Action item |
Pick out each line in these entries that contains the string "jest".

Data provided below:

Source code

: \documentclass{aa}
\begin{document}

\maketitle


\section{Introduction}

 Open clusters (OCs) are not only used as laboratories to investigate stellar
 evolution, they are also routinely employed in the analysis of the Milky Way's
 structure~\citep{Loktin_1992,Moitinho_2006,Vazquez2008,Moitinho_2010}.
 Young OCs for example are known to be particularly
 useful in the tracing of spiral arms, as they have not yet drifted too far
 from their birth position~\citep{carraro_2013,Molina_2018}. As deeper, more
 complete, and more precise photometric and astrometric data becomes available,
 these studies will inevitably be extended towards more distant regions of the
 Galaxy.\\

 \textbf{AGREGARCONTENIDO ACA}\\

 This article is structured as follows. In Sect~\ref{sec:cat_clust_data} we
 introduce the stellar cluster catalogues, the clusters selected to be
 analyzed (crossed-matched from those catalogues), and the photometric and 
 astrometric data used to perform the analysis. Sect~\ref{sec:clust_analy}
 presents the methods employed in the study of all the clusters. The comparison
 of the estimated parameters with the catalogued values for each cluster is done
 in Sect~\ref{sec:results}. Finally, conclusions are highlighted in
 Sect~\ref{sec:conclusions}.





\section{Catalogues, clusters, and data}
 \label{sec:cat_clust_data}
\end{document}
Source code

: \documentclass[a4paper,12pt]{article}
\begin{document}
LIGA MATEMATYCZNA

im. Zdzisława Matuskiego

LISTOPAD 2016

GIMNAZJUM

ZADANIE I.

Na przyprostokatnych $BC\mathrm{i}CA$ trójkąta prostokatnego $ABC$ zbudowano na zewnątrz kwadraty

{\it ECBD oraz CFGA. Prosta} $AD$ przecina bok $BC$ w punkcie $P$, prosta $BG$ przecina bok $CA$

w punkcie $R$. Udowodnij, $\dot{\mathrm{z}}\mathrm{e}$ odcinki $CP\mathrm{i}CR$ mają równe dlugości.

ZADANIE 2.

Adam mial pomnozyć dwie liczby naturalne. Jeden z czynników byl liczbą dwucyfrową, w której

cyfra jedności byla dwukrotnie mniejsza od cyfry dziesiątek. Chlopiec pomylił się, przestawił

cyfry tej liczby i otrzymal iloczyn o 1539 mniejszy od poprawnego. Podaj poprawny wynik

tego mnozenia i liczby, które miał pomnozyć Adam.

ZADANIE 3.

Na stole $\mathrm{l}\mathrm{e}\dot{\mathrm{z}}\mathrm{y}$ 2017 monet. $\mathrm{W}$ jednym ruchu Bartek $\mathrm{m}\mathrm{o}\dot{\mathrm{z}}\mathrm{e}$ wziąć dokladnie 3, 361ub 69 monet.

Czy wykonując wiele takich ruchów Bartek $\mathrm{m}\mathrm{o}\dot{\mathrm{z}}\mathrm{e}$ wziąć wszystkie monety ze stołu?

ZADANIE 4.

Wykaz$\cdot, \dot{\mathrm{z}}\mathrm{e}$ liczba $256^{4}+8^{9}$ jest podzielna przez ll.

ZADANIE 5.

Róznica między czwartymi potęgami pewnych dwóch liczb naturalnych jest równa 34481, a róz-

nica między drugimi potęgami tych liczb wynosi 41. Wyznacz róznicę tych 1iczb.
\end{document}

End of Data provided.
Data provided below:

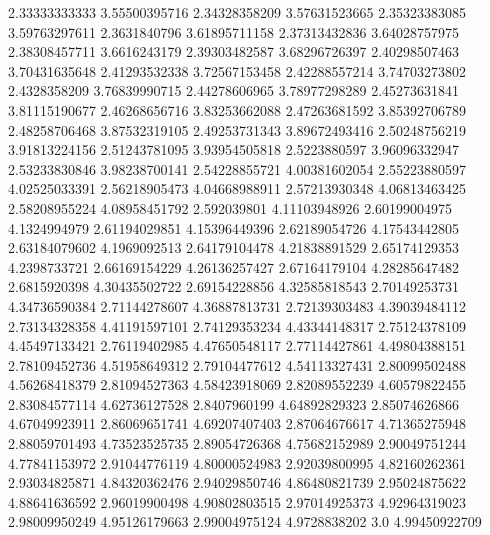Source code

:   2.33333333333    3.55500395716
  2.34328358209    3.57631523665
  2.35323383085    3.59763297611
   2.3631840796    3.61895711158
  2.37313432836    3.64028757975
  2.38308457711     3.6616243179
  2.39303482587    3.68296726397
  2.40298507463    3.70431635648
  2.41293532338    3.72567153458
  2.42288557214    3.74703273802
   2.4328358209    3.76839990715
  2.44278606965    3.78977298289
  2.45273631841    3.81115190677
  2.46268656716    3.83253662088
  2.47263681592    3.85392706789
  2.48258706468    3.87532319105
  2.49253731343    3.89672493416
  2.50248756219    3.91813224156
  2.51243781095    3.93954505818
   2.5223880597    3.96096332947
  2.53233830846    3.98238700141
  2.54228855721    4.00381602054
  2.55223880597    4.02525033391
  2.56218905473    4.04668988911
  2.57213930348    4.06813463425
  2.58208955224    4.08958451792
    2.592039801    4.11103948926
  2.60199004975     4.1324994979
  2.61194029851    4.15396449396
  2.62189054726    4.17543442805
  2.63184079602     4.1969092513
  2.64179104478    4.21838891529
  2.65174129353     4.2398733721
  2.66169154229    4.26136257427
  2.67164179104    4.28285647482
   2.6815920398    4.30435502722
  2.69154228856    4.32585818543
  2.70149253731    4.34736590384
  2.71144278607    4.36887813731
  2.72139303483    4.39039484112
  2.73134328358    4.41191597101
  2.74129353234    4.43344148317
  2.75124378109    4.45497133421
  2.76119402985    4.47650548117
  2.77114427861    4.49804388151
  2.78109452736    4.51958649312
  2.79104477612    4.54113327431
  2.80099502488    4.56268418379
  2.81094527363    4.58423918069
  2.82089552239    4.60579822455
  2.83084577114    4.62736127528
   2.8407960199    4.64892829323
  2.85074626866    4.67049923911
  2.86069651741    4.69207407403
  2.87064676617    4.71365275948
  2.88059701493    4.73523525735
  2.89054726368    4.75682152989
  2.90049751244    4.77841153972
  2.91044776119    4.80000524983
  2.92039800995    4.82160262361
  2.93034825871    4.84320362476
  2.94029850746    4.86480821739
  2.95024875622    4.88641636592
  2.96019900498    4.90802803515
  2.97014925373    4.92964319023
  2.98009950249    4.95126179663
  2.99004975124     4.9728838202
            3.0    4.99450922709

End of Data provided.

Solution |
Wykaz$\cdot, \dot{\mathrm{z}}\mathrm{e}$ liczba $256^{4}+8^{9}$ jest podzielna przez ll.
Róznica między czwartymi potęgami pewnych dwóch liczb naturalnych jest równa 34481, a róz-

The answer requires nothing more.